SUPPLIED MATERIAL
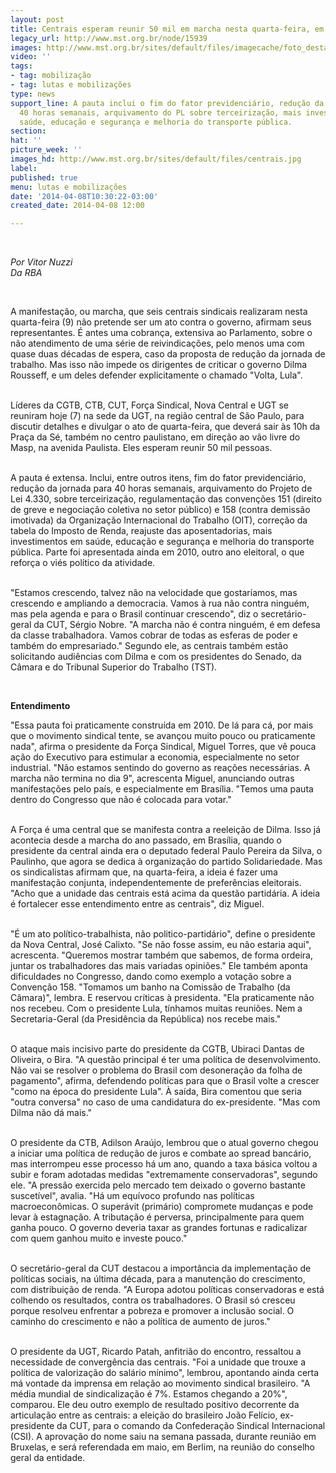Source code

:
 ```yaml
---
layout: post
title: Centrais esperam reunir 50 mil em marcha nesta quarta-feira, em São Paulo
legacy_url: http://www.mst.org.br/node/15939
images: http://www.mst.org.br/sites/default/files/imagecache/foto_destaque/centrais.jpg
video: ''
tags:
- tag: mobilização
- tag: lutas e mobilizações
type: news
support_line: A pauta inclui o fim do fator previdenciário, redução da jornada para
  40 horas semanais, arquivamento do PL sobre terceirização, mais investimentos em
  saúde, educação e segurança e melhoria do transporte pública.
section: 
hat: ''
picture_week: ''
images_hd: http://www.mst.org.br/sites/default/files/centrais.jpg
label: 
published: true
menu: lutas e mobilizações
date: '2014-04-08T10:30:22-03:00'
created_date: 2014-04-08 12:00

---
```

<p>&nbsp;</p><p><em>Por Vitor Nuzzi<br>Da RBA</em></p><p>&nbsp;</p><p>A manifestação, ou marcha, que seis centrais sindicais realizaram nesta quarta-feira (9) não pretende ser um ato contra o governo, afirmam seus representantes. É antes uma cobrança, extensiva ao Parlamento, sobre o não atendimento de uma série de reivindicações, pelo menos uma com quase duas décadas de espera, caso da proposta de redução da jornada de trabalho. Mas isso não impede os dirigentes de criticar o governo Dilma Rousseff, e um deles defender explicitamente o chamado "Volta, Lula".</p><p><br>Líderes da CGTB, CTB, CUT, Força Sindical, Nova Central e UGT se reuniram hoje (7) na sede da UGT, na região central de São Paulo, para discutir detalhes e divulgar o ato de quarta-feira, que deverá sair às 10h da Praça da Sé, também no centro paulistano, em direção ao vão livre do Masp, na avenida Paulista. Eles esperam reunir 50 mil pessoas.</p><p><br>A pauta é extensa. Inclui, entre outros itens, fim do fator previdenciário, redução da jornada para 40 horas semanais, arquivamento do Projeto de Lei 4.330, sobre terceirização, regulamentação das convenções 151 (direito de greve e negociação coletiva no setor público) e 158 (contra demissão imotivada) da Organização Internacional do Trabalho (OIT), correção da tabela do Imposto de Renda, reajuste das aposentadorias, mais investimentos em saúde, educação e segurança e melhoria do transporte pública. Parte foi apresentada ainda em 2010, outro ano eleitoral, o que reforça o viés político da atividade.</p><p><br>"Estamos crescendo, talvez não na velocidade que gostaríamos, mas crescendo e ampliando a democracia. Vamos à rua não contra ninguém, mas pela agenda e para o Brasil continuar crescendo", diz o secretário-geral da CUT, Sérgio Nobre. "A marcha não é contra ninguém, é em defesa da classe trabalhadora. Vamos cobrar de todas as esferas de poder e também do empresariado." Segundo ele, as centrais também estão solicitando audiências com Dilma e com os presidentes do Senado, da Câmara e do Tribunal Superior do Trabalho (TST).</p><p>&nbsp;</p><p><strong>Entendimento</strong></p><p>"Essa pauta foi praticamente construída em 2010. De lá para cá, por mais que o movimento sindical tente, se avançou muito pouco ou praticamente nada", afirma o presidente da Força Sindical, Miguel Torres, que vê pouca ação do Executivo para estimular a economia, especialmente no setor industrial. "Não estamos sentindo do governo as reações necessárias. A marcha não termina no dia 9", acrescenta Miguel, anunciando outras manifestações pelo país, e especialmente em Brasília. "Temos uma pauta dentro do Congresso que não é colocada para votar."</p><p><br>A Força é uma central que se manifesta contra a reeleição de Dilma. Isso já acontecia desde a marcha do ano passado, em Brasília, quando o presidente da central ainda era o deputado federal Paulo Pereira da Silva, o Paulinho, que agora se dedica à organização do partido Solidariedade. Mas os sindicalistas afirmam que, na quarta-feira, a ideia é fazer uma manifestação conjunta, independentemente de preferências eleitorais. "Acho que a unidade das centrais está acima da questão partidária. A ideia é fortalecer esse entendimento entre as centrais", diz Miguel.</p><p><br>"É um ato político-trabalhista, não politico-partidário", define o presidente da Nova Central, José Calixto. "Se não fosse assim, eu não estaria aqui", acrescenta. "Queremos mostrar também que sabemos, de forma ordeira, juntar os trabalhadores das mais variadas opiniões." Ele também aponta dificuldades no Congresso, dando como exemplo a votação sobre a Convenção 158. "Tomamos um banho na Comissão de Trabalho (da Câmara)", lembra. E reservou críticas à presidenta. "Ela praticamente não nos recebeu. Com o presidente Lula, tínhamos muitas reuniões. Nem a Secretaria-Geral (da Presidência da República) nos recebe mais."</p><p><br>O ataque mais incisivo parte do presidente da CGTB, Ubiraci Dantas de Oliveira, o Bira. "A questão principal é ter uma política de desenvolvimento. Não vai se resolver o problema do Brasil com desoneração da folha de pagamento", afirma, defendendo políticas para que o Brasil volte a crescer "como na época do presidente Lula". À saída, Bira comentou que seria "outra conversa" no caso de uma candidatura do ex-presidente. "Mas com Dilma não dá mais."</p><p><br>O presidente da CTB, Adilson Araújo, lembrou que o atual governo chegou a iniciar uma política de redução de juros e combate ao spread bancário, mas interrompeu esse processo há um ano, quando a taxa básica voltou a subir e foram adotadas medidas "extremamente conservadoras", segundo ele. "A pressão exercida pelo mercado tem deixado o governo bastante suscetível", avalia. "Há um equívoco profundo nas políticas macroeconômicas. O superávit (primário) compromete mudanças e pode levar à estagnação. A tributação é perversa, principalmente para quem ganha pouco. O governo deveria taxar as grandes fortunas e radicalizar com quem ganhou muito e investe pouco."</p><p><br>O secretário-geral da CUT destacou a importância da implementação de políticas sociais, na última década, para a manutenção do crescimento, com distribuição de renda. "A Europa adotou políticas conservadoras e está colhendo os resultados, contra os trabalhadores. O Brasil só cresceu porque resolveu enfrentar a pobreza e promover a inclusão social. O caminho do crescimento e não a política de aumento de juros."</p><p><br>O presidente da UGT, Ricardo Patah, anfitrião do encontro, ressaltou a necessidade de convergência das centrais. "Foi a unidade que trouxe a política de valorização do salário mínimo", lembrou, apontando ainda certa má vontade da imprensa em relação ao movimento sindical brasileiro. "A média mundial de sindicalização é 7%. Estamos chegando a 20%", comparou. Ele deu outro exemplo de resultado positivo decorrente da articulação entre as centrais: a eleição do brasileiro João Felício, ex-presidente da CUT, para o comando da Confederação Sindical Internacional (CSI). A aprovação do nome saiu na semana passada, durante reunião em Bruxelas, e será referendada em maio, em Berlim, na reunião do conselho geral da entidade.</p><div>&nbsp;</div>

WORK REQUIRED
Return, from the material above, each line holding the string "default".

YOUR SOLUTION
images: http://www.mst.org.br/sites/default/files/imagecache/foto_destaque/centrais.jpg
images_hd: http://www.mst.org.br/sites/default/files/centrais.jpg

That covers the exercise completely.